Legislature Considers Allowing Alternative Currencies


Last March, I pointed out that Corporations Code Section 107 prohibits any corporation, flexible purpose corporation, association or individual from issuing or putting in circulation, as money, anything but the lawful money of the United States.  This raised the question in my mind whether Bitcoin was money.  See Ever Wonder What Money Is? California Has Some Answers And I Have Some Questions

I don’t know whether my posts had anything to do with it, but late last month, Assembly Member Roger Dickenson gutted and amended AB 129 to address the question.  As currently amended, the bill amends Section 107 as follows:

A corporation, flexible purpose corporation, association, or individual person shall not issue or put in circulation, as money, anything but the lawful money of the United States.  Nothing in this section shall prohibit the issuance and use of alternative currency that is redeemable for lawful money of the United States or that has value based on the value of lawful money of the United States but a corporation, flexible purpose corporation, association, or individual person shall not be required to accept alternative currency.

The Assembly Floor Analysis makes it clear that the intent is to make “clarifying changes to current law to ensure that various forms of alternative currency such as digital currency, points, coupons, or other objects of monetary value do not violate the law when those methods are used for the purchase of goods and services or the transmission of payments.”   This statement is clearly overbroad in that the bill would only amend Section 107 of the Corporations Code and does not change other laws  that might apply (such as laws governing securities, commodities, or the transmission or exchange of money).

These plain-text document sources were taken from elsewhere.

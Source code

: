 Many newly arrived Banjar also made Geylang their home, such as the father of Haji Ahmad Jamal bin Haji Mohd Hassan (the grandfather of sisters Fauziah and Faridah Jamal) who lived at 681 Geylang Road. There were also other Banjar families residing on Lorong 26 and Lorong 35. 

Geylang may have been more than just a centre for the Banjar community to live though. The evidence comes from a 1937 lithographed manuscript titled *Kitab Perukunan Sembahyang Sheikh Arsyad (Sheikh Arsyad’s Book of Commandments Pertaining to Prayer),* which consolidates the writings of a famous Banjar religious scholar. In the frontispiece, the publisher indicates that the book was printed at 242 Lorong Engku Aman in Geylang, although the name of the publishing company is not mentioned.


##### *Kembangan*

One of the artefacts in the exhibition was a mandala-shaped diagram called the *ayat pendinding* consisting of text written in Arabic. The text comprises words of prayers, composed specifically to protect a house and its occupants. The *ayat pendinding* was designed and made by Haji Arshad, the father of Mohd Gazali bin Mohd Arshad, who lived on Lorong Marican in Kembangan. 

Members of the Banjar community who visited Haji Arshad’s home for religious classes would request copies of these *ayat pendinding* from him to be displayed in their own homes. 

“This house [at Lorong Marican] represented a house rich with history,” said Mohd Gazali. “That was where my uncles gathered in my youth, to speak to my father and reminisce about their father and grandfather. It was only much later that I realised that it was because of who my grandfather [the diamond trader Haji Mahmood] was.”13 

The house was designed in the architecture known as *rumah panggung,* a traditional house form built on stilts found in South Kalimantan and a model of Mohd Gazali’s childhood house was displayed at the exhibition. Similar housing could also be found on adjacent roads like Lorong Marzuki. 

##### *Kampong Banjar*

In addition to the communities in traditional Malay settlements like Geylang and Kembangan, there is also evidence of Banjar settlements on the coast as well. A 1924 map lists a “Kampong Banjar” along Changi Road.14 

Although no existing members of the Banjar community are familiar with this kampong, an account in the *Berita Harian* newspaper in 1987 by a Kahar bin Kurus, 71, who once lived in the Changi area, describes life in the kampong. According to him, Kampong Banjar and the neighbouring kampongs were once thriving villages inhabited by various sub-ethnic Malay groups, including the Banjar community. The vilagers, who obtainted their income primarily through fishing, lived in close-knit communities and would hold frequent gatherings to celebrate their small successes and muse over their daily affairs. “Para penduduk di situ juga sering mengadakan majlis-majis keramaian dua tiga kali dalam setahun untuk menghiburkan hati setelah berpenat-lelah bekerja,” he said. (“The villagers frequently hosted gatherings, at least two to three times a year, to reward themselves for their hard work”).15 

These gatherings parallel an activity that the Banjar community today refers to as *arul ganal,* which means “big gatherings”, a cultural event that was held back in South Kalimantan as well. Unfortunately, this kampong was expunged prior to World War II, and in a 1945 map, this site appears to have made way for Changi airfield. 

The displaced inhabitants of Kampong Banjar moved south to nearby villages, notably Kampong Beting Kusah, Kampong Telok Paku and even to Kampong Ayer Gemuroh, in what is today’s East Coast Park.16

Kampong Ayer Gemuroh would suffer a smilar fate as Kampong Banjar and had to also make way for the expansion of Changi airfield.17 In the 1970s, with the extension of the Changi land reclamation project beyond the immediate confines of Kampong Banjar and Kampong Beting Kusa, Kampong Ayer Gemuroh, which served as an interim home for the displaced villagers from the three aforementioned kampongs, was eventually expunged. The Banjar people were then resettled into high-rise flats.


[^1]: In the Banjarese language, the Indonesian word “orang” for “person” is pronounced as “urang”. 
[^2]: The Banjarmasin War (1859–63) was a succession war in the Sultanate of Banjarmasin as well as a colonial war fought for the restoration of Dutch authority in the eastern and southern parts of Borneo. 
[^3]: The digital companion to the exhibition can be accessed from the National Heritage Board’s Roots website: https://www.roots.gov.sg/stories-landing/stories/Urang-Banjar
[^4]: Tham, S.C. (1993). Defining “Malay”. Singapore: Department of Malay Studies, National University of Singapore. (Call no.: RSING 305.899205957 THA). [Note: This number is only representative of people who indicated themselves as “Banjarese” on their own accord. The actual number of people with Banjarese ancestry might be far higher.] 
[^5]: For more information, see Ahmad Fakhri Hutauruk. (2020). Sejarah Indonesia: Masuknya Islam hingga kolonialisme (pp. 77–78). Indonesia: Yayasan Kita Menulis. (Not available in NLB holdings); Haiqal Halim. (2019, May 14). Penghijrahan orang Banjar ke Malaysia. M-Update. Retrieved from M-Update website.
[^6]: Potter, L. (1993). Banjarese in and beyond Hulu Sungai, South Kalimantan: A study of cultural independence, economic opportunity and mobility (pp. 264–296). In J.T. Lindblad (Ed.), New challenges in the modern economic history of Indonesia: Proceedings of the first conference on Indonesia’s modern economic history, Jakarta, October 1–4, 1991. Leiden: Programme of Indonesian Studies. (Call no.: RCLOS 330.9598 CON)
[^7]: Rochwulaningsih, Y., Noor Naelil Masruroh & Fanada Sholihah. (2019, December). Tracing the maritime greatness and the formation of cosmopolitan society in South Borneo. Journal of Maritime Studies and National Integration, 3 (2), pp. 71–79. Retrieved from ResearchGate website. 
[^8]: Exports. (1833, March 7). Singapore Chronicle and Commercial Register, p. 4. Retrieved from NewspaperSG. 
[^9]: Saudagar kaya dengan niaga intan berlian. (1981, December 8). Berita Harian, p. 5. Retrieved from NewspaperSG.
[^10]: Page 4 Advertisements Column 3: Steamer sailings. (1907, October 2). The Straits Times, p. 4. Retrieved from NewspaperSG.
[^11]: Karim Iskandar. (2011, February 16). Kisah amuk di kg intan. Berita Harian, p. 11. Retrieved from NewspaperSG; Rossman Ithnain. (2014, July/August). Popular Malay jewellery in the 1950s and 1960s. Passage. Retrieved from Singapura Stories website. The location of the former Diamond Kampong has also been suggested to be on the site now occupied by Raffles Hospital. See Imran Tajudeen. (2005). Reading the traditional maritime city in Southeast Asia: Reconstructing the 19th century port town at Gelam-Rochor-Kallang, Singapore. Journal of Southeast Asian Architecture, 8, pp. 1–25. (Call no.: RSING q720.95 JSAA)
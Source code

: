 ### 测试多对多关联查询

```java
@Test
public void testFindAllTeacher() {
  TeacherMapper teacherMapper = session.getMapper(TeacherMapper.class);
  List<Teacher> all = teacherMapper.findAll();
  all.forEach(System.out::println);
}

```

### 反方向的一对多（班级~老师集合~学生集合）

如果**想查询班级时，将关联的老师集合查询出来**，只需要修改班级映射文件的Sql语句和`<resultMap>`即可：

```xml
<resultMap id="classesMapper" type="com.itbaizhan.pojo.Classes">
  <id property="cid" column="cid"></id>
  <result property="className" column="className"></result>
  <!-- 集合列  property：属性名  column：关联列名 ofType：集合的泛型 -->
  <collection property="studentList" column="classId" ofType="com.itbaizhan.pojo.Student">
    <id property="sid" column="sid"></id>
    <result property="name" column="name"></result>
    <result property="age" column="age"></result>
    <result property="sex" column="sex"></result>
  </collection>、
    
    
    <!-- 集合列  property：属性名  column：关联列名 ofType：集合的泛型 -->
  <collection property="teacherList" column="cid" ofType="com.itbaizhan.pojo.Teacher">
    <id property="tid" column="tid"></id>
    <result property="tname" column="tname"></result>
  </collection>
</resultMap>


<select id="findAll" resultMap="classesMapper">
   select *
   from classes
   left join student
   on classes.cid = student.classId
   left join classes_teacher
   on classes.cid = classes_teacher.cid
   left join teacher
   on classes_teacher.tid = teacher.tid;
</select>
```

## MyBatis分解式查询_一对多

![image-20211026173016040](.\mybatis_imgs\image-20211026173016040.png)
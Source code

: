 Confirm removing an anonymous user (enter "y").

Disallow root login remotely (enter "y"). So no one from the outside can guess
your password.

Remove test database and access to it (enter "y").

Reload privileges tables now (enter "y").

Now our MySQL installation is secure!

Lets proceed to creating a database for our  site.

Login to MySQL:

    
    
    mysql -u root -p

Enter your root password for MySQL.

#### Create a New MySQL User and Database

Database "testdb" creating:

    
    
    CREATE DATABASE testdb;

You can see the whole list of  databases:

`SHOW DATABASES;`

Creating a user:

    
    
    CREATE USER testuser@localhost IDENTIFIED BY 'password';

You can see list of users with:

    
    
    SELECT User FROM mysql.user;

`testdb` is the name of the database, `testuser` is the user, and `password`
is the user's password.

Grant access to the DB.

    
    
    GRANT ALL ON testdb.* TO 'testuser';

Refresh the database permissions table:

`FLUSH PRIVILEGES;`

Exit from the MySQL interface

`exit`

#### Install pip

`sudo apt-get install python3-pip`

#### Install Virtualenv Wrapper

The bill analysis also makes it clear that the focus isn’t just on Bitcoin.  The analysis lists 19 communities in California that have created “community currencies”. 

As does my original post, the bill analysis describes the origin of Section 107 in the California Constitution.  It then observes: “This was a common prohibition across the states during the 19th century as the risk of states, or even non-state entities creating their own money was a real concern.”  Oddly, the analysis doesn’t explain why the issuance of money by non-state entities is no longer a cause for concern.

As amended, Section 107 would prohibit persons from issuing or putting into circulation money, but then provides that this doesn’t the issuance of alternative currency.  This raises the question of whether “money” and “currency” are the same thing.  The General Corporation Law doesn’t define either term, but the terms are defined in other California Codes.

Finally, I find the statement that a person “shall shall not be required to accept alternative currency” to have a special meaning.  In effect, it is saying that alternative currency is not legal tender, meaning that it is not money that a creditor is required to accept “in requital of a debt expressed in money of the realm”.  See William S. Jevons, Money and the Mechanism of Exchange 76 (1885).


DISCLAIMER: Because of the generality of this update, the information provided herein may not be applicable in all situations and should not be acted upon without specific legal advice based on particular situations.